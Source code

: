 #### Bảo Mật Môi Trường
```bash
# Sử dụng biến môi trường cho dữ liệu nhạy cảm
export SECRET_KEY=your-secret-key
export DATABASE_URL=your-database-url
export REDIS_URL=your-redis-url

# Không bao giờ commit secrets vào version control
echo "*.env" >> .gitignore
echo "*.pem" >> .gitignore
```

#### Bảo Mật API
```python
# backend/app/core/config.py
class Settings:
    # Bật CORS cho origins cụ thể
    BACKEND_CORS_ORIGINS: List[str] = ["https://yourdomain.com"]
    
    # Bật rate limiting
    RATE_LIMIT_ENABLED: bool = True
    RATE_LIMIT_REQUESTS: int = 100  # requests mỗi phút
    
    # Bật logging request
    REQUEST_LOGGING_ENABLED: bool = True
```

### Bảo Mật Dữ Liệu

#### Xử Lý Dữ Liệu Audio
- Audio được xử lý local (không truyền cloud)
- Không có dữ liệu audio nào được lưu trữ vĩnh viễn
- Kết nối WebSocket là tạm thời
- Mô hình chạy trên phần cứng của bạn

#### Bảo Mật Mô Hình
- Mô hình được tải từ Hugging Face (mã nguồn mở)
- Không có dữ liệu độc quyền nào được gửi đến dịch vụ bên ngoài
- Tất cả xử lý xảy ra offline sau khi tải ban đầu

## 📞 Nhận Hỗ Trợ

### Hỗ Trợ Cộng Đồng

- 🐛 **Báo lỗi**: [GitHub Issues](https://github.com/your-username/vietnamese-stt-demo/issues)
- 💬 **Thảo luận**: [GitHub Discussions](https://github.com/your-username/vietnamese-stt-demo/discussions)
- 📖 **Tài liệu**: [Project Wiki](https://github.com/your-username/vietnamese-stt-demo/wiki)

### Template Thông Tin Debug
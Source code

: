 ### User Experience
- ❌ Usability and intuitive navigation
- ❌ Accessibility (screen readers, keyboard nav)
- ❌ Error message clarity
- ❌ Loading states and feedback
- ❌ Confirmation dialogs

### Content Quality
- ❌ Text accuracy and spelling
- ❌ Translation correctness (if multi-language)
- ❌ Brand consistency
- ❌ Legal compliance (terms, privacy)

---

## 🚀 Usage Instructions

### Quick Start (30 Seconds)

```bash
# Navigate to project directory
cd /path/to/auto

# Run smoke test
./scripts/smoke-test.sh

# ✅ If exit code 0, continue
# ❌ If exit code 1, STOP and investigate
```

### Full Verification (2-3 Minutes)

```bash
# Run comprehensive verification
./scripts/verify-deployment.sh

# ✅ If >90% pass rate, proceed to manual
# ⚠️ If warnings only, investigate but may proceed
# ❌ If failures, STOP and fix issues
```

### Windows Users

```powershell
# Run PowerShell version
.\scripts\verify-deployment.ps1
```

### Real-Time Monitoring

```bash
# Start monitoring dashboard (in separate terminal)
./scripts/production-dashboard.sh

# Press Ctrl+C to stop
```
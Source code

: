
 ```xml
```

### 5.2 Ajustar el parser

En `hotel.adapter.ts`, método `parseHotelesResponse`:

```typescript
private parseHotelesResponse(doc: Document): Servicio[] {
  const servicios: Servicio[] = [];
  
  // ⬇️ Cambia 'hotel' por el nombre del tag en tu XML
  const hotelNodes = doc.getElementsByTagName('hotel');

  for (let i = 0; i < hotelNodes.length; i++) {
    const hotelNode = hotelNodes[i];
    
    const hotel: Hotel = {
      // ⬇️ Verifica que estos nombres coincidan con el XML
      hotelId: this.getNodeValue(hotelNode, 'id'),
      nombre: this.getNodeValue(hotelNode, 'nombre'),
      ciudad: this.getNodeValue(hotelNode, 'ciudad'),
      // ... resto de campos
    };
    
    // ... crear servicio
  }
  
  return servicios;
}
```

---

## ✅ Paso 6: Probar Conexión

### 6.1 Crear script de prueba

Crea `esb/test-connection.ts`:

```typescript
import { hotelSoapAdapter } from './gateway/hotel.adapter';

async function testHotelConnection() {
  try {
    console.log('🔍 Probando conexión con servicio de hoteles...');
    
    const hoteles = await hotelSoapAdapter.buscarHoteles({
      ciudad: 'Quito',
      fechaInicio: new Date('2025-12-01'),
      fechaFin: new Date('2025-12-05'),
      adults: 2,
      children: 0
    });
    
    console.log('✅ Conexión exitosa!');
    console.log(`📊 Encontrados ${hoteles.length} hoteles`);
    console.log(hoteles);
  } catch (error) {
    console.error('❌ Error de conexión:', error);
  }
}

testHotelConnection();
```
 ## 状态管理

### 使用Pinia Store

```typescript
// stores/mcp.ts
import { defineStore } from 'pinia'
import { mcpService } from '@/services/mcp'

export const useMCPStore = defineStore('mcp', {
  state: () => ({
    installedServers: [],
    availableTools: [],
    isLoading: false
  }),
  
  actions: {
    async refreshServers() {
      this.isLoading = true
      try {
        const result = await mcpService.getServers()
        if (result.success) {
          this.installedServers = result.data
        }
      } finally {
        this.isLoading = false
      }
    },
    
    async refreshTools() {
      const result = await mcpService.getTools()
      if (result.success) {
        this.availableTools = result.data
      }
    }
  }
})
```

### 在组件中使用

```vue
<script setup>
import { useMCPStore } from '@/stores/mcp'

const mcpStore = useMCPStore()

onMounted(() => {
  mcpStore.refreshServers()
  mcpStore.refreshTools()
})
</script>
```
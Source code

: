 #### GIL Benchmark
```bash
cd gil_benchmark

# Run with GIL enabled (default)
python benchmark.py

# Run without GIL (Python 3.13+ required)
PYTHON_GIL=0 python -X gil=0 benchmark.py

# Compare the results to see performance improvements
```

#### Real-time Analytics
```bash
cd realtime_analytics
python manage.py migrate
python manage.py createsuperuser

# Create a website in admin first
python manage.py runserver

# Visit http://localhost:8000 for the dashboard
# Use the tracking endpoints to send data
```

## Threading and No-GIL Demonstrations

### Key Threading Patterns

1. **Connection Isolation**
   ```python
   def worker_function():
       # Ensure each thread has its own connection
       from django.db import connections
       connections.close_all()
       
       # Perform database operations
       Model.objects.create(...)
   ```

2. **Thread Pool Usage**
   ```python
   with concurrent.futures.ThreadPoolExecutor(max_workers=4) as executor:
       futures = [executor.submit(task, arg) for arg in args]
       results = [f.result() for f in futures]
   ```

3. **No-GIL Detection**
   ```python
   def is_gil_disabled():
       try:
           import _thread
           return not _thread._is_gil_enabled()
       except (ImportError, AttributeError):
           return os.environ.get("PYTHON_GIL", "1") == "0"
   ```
□ □ □
## EXERCISE OBJECTIVE
Could you retype each record exactly as it appears?

## ANSWER
Source code

: #### Bảo Mật Môi Trường
```bash
# Sử dụng biến môi trường cho dữ liệu nhạy cảm
export SECRET_KEY=your-secret-key
export DATABASE_URL=your-database-url
export REDIS_URL=your-redis-url

# Không bao giờ commit secrets vào version control
echo "*.env" >> .gitignore
echo "*.pem" >> .gitignore
```

#### Bảo Mật API
```python
# backend/app/core/config.py
class Settings:
    # Bật CORS cho origins cụ thể
    BACKEND_CORS_ORIGINS: List[str] = ["https://yourdomain.com"]
    
    # Bật rate limiting
    RATE_LIMIT_ENABLED: bool = True
    RATE_LIMIT_REQUESTS: int = 100  # requests mỗi phút
    
    # Bật logging request
    REQUEST_LOGGING_ENABLED: bool = True
```

### Bảo Mật Dữ Liệu

#### Xử Lý Dữ Liệu Audio
- Audio được xử lý local (không truyền cloud)
- Không có dữ liệu audio nào được lưu trữ vĩnh viễn
- Kết nối WebSocket là tạm thời
- Mô hình chạy trên phần cứng của bạn

#### Bảo Mật Mô Hình
- Mô hình được tải từ Hugging Face (mã nguồn mở)
- Không có dữ liệu độc quyền nào được gửi đến dịch vụ bên ngoài
- Tất cả xử lý xảy ra offline sau khi tải ban đầu

## 📞 Nhận Hỗ Trợ

### Hỗ Trợ Cộng Đồng

- 🐛 **Báo lỗi**: [GitHub Issues](https://github.com/your-username/vietnamese-stt-demo/issues)
- 💬 **Thảo luận**: [GitHub Discussions](https://github.com/your-username/vietnamese-stt-demo/discussions)
- 📖 **Tài liệu**: [Project Wiki](https://github.com/your-username/vietnamese-stt-demo/wiki)

### Template Thông Tin Debug
Source code

: ### User Experience
- ❌ Usability and intuitive navigation
- ❌ Accessibility (screen readers, keyboard nav)
- ❌ Error message clarity
- ❌ Loading states and feedback
- ❌ Confirmation dialogs

### Content Quality
- ❌ Text accuracy and spelling
- ❌ Translation correctness (if multi-language)
- ❌ Brand consistency
- ❌ Legal compliance (terms, privacy)

---

## 🚀 Usage Instructions

### Quick Start (30 Seconds)

```bash
# Navigate to project directory
cd /path/to/auto

# Run smoke test
./scripts/smoke-test.sh

# ✅ If exit code 0, continue
# ❌ If exit code 1, STOP and investigate
```

### Full Verification (2-3 Minutes)

```bash
# Run comprehensive verification
./scripts/verify-deployment.sh

# ✅ If >90% pass rate, proceed to manual
# ⚠️ If warnings only, investigate but may proceed
# ❌ If failures, STOP and fix issues
```

### Windows Users

```powershell
# Run PowerShell version
.\scripts\verify-deployment.ps1
```

### Real-Time Monitoring

```bash
# Start monitoring dashboard (in separate terminal)
./scripts/production-dashboard.sh

# Press Ctrl+C to stop
```
Source code

:
 ```xml
```

### 5.2 Ajustar el parser

En `hotel.adapter.ts`, método `parseHotelesResponse`:

```typescript
private parseHotelesResponse(doc: Document): Servicio[] {
  const servicios: Servicio[] = [];
  
  // ⬇️ Cambia 'hotel' por el nombre del tag en tu XML
  const hotelNodes = doc.getElementsByTagName('hotel');

  for (let i = 0; i < hotelNodes.length; i++) {
    const hotelNode = hotelNodes[i];
    
    const hotel: Hotel = {
      // ⬇️ Verifica que estos nombres coincidan con el XML
      hotelId: this.getNodeValue(hotelNode, 'id'),
      nombre: this.getNodeValue(hotelNode, 'nombre'),
      ciudad: this.getNodeValue(hotelNode, 'ciudad'),
      // ... resto de campos
    };
    
    // ... crear servicio
  }
  
  return servicios;
}
```

---

## ✅ Paso 6: Probar Conexión

### 6.1 Crear script de prueba

Crea `esb/test-connection.ts`:

```typescript
import { hotelSoapAdapter } from './gateway/hotel.adapter';

async function testHotelConnection() {
  try {
    console.log('🔍 Probando conexión con servicio de hoteles...');
    
    const hoteles = await hotelSoapAdapter.buscarHoteles({
      ciudad: 'Quito',
      fechaInicio: new Date('2025-12-01'),
      fechaFin: new Date('2025-12-05'),
      adults: 2,
      children: 0
    });
    
    console.log('✅ Conexión exitosa!');
    console.log(`📊 Encontrados ${hoteles.length} hoteles`);
    console.log(hoteles);
  } catch (error) {
    console.error('❌ Error de conexión:', error);
  }
}

testHotelConnection();
```
 ## 状态管理

### 使用Pinia Store

```typescript
// stores/mcp.ts
import { defineStore } from 'pinia'
import { mcpService } from '@/services/mcp'

export const useMCPStore = defineStore('mcp', {
  state: () => ({
    installedServers: [],
    availableTools: [],
    isLoading: false
  }),
  
  actions: {
    async refreshServers() {
      this.isLoading = true
      try {
        const result = await mcpService.getServers()
        if (result.success) {
          this.installedServers = result.data
        }
      } finally {
        this.isLoading = false
      }
    },
    
    async refreshTools() {
      const result = await mcpService.getTools()
      if (result.success) {
        this.availableTools = result.data
      }
    }
  }
})
```

### 在组件中使用

```vue
<script setup>
import { useMCPStore } from '@/stores/mcp'

const mcpStore = useMCPStore()

onMounted(() => {
  mcpStore.refreshServers()
  mcpStore.refreshTools()
})
</script>
```
Source code

: #### GIL Benchmark
```bash
cd gil_benchmark

# Run with GIL enabled (default)
python benchmark.py

# Run without GIL (Python 3.13+ required)
PYTHON_GIL=0 python -X gil=0 benchmark.py

# Compare the results to see performance improvements
```

#### Real-time Analytics
```bash
cd realtime_analytics
python manage.py migrate
python manage.py createsuperuser

# Create a website in admin first
python manage.py runserver

# Visit http://localhost:8000 for the dashboard
# Use the tracking endpoints to send data
```

## Threading and No-GIL Demonstrations

### Key Threading Patterns

1. **Connection Isolation**
   ```python
   def worker_function():
       # Ensure each thread has its own connection
       from django.db import connections
       connections.close_all()
       
       # Perform database operations
       Model.objects.create(...)
   ```

2. **Thread Pool Usage**
   ```python
   with concurrent.futures.ThreadPoolExecutor(max_workers=4) as executor:
       futures = [executor.submit(task, arg) for arg in args]
       results = [f.result() for f in futures]
   ```

3. **No-GIL Detection**
   ```python
   def is_gil_disabled():
       try:
           import _thread
           return not _thread._is_gil_enabled()
       except (ImportError, AttributeError):
           return os.environ.get("PYTHON_GIL", "1") == "0"
   ```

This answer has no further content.